Problem details ▸ Make an exact copy of the lines below.

Start of Records for the task

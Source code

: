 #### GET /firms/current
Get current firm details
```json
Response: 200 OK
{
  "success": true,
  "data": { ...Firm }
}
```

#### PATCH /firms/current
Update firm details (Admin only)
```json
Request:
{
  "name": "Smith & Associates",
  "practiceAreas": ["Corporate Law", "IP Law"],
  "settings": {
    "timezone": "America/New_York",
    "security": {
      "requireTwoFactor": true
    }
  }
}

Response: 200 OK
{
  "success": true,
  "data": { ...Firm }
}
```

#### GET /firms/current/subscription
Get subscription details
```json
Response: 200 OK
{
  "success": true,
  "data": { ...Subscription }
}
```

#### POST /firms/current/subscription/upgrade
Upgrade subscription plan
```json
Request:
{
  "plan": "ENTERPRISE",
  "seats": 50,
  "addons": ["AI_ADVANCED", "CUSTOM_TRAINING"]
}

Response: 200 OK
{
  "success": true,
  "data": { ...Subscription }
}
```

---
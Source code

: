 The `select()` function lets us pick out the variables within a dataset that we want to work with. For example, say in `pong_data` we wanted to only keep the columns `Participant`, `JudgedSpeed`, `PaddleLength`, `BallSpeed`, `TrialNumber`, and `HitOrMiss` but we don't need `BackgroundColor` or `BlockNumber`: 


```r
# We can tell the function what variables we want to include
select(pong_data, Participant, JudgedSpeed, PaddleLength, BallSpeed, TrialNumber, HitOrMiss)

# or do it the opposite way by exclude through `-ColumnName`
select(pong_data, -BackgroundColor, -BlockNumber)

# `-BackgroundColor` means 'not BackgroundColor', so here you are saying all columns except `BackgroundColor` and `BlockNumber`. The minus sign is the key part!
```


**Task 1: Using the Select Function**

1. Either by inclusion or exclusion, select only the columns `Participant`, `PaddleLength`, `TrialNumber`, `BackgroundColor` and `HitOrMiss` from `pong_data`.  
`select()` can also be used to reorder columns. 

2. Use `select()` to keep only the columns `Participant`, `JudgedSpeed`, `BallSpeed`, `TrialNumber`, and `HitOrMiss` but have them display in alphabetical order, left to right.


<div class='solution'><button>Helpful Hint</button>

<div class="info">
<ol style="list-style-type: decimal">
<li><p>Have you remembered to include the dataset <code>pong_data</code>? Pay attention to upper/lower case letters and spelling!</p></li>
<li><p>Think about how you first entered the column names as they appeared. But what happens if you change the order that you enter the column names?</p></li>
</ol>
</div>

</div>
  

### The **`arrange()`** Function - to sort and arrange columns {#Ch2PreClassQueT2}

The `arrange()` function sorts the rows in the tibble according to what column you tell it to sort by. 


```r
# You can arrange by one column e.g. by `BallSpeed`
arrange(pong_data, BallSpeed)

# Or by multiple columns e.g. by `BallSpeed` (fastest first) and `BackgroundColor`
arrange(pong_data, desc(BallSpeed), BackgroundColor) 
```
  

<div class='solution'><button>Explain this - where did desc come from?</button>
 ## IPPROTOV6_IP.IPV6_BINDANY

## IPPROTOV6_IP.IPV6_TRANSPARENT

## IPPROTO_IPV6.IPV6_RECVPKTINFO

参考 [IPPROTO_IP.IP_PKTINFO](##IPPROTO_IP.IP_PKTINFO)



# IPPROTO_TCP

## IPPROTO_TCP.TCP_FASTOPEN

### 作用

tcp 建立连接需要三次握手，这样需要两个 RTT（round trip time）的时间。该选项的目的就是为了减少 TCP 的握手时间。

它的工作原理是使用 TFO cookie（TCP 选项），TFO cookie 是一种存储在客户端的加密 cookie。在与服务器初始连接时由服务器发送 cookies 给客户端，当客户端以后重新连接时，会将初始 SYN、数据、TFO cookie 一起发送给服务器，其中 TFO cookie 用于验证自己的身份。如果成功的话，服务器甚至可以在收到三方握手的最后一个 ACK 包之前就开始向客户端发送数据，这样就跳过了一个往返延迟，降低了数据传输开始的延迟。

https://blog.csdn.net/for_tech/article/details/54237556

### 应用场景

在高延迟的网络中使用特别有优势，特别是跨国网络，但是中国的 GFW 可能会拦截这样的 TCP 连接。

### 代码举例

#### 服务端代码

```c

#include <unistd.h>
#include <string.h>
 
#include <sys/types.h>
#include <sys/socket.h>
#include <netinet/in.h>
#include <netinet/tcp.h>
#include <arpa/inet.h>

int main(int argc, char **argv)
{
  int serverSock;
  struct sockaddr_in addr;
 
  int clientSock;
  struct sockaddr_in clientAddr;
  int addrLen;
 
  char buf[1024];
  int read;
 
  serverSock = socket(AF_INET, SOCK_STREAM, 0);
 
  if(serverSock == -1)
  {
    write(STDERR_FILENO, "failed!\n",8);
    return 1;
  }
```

End of Records for the task

Result ▸
Source code

: #### GET /firms/current
Get current firm details
```json
Response: 200 OK
{
  "success": true,
  "data": { ...Firm }
}
```

#### PATCH /firms/current
Update firm details (Admin only)
```json
Request:
{
  "name": "Smith & Associates",
  "practiceAreas": ["Corporate Law", "IP Law"],
  "settings": {
    "timezone": "America/New_York",
    "security": {
      "requireTwoFactor": true
    }
  }
}

Response: 200 OK
{
  "success": true,
  "data": { ...Firm }
}
```

#### GET /firms/current/subscription
Get subscription details
```json
Response: 200 OK
{
  "success": true,
  "data": { ...Subscription }
}
```

#### POST /firms/current/subscription/upgrade
Upgrade subscription plan
```json
Request:
{
  "plan": "ENTERPRISE",
  "seats": 50,
  "addons": ["AI_ADVANCED", "CUSTOM_TRAINING"]
}

Response: 200 OK
{
  "success": true,
  "data": { ...Subscription }
}
```

---
Source code

: The `select()` function lets us pick out the variables within a dataset that we want to work with. For example, say in `pong_data` we wanted to only keep the columns `Participant`, `JudgedSpeed`, `PaddleLength`, `BallSpeed`, `TrialNumber`, and `HitOrMiss` but we don't need `BackgroundColor` or `BlockNumber`: 


```r
# We can tell the function what variables we want to include
select(pong_data, Participant, JudgedSpeed, PaddleLength, BallSpeed, TrialNumber, HitOrMiss)

# or do it the opposite way by exclude through `-ColumnName`
select(pong_data, -BackgroundColor, -BlockNumber)

# `-BackgroundColor` means 'not BackgroundColor', so here you are saying all columns except `BackgroundColor` and `BlockNumber`. The minus sign is the key part!
```


**Task 1: Using the Select Function**

1. Either by inclusion or exclusion, select only the columns `Participant`, `PaddleLength`, `TrialNumber`, `BackgroundColor` and `HitOrMiss` from `pong_data`.  
`select()` can also be used to reorder columns. 

2. Use `select()` to keep only the columns `Participant`, `JudgedSpeed`, `BallSpeed`, `TrialNumber`, and `HitOrMiss` but have them display in alphabetical order, left to right.


<div class='solution'><button>Helpful Hint</button>

<div class="info">
<ol style="list-style-type: decimal">
<li><p>Have you remembered to include the dataset <code>pong_data</code>? Pay attention to upper/lower case letters and spelling!</p></li>
<li><p>Think about how you first entered the column names as they appeared. But what happens if you change the order that you enter the column names?</p></li>
</ol>
</div>

</div>
  

### The **`arrange()`** Function - to sort and arrange columns {#Ch2PreClassQueT2}

The `arrange()` function sorts the rows in the tibble according to what column you tell it to sort by. 


```r
# You can arrange by one column e.g. by `BallSpeed`
arrange(pong_data, BallSpeed)

# Or by multiple columns e.g. by `BallSpeed` (fastest first) and `BackgroundColor`
arrange(pong_data, desc(BallSpeed), BackgroundColor) 
```
  

<div class='solution'><button>Explain this - where did desc come from?</button>
 ## IPPROTOV6_IP.IPV6_BINDANY

## IPPROTOV6_IP.IPV6_TRANSPARENT

## IPPROTO_IPV6.IPV6_RECVPKTINFO

参考 [IPPROTO_IP.IP_PKTINFO](##IPPROTO_IP.IP_PKTINFO)



# IPPROTO_TCP

## IPPROTO_TCP.TCP_FASTOPEN

### 作用

tcp 建立连接需要三次握手，这样需要两个 RTT（round trip time）的时间。该选项的目的就是为了减少 TCP 的握手时间。

它的工作原理是使用 TFO cookie（TCP 选项），TFO cookie 是一种存储在客户端的加密 cookie。在与服务器初始连接时由服务器发送 cookies 给客户端，当客户端以后重新连接时，会将初始 SYN、数据、TFO cookie 一起发送给服务器，其中 TFO cookie 用于验证自己的身份。如果成功的话，服务器甚至可以在收到三方握手的最后一个 ACK 包之前就开始向客户端发送数据，这样就跳过了一个往返延迟，降低了数据传输开始的延迟。

https://blog.csdn.net/for_tech/article/details/54237556

### 应用场景

在高延迟的网络中使用特别有优势，特别是跨国网络，但是中国的 GFW 可能会拦截这样的 TCP 连接。

### 代码举例

#### 服务端代码

```c

#include <unistd.h>
#include <string.h>
 
#include <sys/types.h>
#include <sys/socket.h>
#include <netinet/in.h>
#include <netinet/tcp.h>
#include <arpa/inet.h>

int main(int argc, char **argv)
{
  int serverSock;
  struct sockaddr_in addr;
 
  int clientSock;
  struct sockaddr_in clientAddr;
  int addrLen;
 
  char buf[1024];
  int read;
 
  serverSock = socket(AF_INET, SOCK_STREAM, 0);
 
  if(serverSock == -1)
  {
    write(STDERR_FILENO, "failed!\n",8);
    return 1;
  }
```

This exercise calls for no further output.